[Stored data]
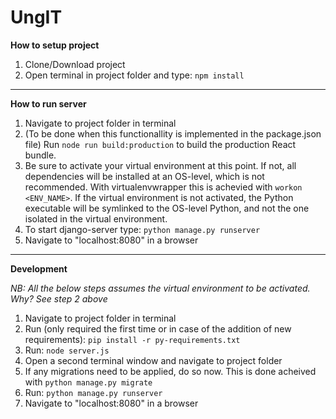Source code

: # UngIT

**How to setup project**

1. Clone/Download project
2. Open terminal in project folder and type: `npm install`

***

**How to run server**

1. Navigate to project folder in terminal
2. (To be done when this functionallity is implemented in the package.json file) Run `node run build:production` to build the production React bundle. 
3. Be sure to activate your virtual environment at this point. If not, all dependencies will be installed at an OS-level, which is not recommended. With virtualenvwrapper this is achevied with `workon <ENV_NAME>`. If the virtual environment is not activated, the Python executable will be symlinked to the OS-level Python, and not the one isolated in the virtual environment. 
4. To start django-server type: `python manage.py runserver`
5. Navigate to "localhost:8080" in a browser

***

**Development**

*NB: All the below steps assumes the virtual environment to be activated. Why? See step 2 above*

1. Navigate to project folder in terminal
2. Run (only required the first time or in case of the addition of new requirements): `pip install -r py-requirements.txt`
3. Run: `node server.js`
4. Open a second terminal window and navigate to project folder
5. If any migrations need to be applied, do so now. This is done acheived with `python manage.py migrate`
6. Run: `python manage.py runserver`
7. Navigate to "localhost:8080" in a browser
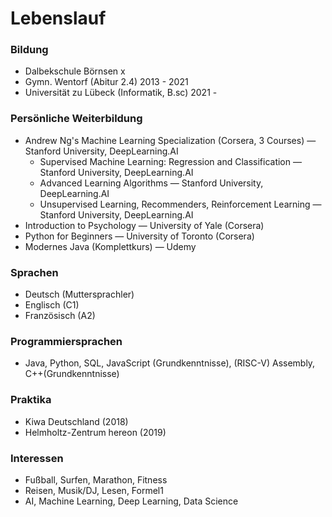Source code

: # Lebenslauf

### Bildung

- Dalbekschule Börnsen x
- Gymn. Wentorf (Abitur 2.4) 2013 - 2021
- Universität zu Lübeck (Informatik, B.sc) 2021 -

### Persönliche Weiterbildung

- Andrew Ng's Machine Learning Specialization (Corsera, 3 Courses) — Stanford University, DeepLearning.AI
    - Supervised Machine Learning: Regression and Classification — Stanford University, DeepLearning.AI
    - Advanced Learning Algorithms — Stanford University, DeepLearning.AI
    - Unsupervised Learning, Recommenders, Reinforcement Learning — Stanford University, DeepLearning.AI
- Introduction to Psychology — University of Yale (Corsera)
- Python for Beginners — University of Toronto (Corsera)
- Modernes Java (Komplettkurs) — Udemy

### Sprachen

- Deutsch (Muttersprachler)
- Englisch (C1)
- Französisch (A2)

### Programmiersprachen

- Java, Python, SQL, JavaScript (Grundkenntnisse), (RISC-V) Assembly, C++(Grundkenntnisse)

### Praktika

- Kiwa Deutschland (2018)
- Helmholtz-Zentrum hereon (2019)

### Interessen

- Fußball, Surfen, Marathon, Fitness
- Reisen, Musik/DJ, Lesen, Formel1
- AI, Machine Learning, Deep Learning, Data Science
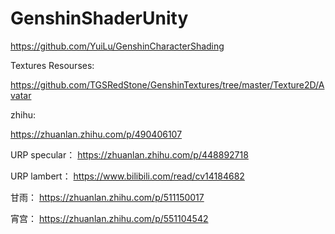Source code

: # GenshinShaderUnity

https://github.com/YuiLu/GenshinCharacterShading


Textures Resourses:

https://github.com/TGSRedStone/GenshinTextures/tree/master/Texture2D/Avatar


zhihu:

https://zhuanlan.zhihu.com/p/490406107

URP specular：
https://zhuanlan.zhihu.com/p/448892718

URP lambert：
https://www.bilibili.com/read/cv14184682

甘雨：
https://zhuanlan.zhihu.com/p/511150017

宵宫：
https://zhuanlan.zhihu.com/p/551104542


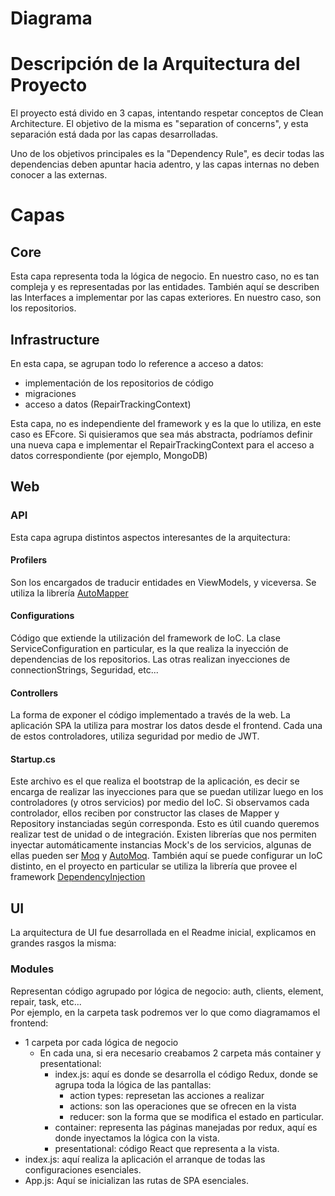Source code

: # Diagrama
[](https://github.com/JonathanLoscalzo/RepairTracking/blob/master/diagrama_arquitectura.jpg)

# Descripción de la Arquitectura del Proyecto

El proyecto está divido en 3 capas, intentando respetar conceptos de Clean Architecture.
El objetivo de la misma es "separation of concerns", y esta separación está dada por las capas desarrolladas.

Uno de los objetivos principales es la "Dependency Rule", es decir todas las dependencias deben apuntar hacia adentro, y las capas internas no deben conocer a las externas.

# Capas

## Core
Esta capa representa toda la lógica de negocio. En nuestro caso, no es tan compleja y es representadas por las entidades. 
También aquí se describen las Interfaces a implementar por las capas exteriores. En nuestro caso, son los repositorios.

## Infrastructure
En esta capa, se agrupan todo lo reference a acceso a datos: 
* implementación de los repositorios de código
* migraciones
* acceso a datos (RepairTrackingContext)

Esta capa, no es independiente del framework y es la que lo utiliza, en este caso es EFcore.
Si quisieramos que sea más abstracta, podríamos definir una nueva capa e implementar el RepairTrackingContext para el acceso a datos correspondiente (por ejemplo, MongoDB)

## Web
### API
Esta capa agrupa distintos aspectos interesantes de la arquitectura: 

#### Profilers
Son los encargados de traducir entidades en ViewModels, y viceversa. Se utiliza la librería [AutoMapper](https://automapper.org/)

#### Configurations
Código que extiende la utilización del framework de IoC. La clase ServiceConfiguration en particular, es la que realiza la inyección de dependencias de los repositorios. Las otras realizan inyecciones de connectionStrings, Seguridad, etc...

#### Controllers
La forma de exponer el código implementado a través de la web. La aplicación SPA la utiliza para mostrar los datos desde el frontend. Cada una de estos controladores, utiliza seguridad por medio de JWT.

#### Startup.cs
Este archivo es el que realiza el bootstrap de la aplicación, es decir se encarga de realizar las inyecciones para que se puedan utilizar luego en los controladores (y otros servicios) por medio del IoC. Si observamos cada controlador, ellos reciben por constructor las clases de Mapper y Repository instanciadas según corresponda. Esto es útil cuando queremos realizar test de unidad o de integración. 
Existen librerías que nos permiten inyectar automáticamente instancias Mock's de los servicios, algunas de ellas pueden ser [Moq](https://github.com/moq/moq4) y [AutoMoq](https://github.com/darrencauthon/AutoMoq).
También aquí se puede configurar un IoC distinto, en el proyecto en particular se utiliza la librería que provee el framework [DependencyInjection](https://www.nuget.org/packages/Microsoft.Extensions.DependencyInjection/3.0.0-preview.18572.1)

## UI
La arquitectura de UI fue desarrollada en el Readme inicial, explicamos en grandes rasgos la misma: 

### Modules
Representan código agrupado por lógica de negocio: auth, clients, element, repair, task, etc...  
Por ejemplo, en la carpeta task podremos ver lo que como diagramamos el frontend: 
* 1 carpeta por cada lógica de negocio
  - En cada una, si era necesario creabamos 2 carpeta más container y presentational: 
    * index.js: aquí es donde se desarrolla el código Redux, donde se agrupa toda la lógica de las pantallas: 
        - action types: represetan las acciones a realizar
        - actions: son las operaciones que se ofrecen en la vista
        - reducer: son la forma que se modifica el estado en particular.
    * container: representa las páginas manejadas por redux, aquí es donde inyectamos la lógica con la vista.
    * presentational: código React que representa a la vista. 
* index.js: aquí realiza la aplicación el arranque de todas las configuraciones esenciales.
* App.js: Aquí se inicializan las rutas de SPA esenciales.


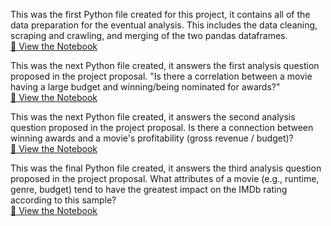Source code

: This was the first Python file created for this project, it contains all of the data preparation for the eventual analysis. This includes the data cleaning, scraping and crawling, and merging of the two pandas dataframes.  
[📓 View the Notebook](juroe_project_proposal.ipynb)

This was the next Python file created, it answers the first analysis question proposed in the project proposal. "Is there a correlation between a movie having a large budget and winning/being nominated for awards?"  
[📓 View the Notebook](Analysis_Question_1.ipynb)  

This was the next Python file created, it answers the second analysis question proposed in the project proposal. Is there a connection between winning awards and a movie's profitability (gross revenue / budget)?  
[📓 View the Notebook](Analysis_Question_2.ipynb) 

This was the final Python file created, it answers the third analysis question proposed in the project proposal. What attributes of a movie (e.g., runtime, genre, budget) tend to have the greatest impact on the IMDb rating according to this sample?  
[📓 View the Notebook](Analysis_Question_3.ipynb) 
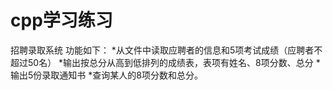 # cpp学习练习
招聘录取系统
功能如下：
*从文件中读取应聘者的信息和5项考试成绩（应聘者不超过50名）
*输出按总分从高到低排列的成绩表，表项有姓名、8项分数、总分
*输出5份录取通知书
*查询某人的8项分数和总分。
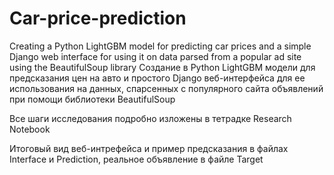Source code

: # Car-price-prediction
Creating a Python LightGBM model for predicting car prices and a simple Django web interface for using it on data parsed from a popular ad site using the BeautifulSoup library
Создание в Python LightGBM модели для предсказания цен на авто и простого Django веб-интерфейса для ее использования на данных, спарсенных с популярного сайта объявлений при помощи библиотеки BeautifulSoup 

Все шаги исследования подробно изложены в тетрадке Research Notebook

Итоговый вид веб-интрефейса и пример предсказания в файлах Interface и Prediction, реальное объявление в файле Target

## YOUR ASSIGNMENT:
From the first line of the records through the line containing "2. (To be done", please output exactly those lines and nothing more, leaving out the pictures.

## TASK SOLUTION:
Source code

: # UngIT

**How to setup project**

1. Clone/Download project
2. Open terminal in project folder and type: `npm install`

***

**How to run server**

1. Navigate to project folder in terminal
2. (To be done when this functionallity is implemented in the package.json file) Run `node run build:production` to build the production React bundle. 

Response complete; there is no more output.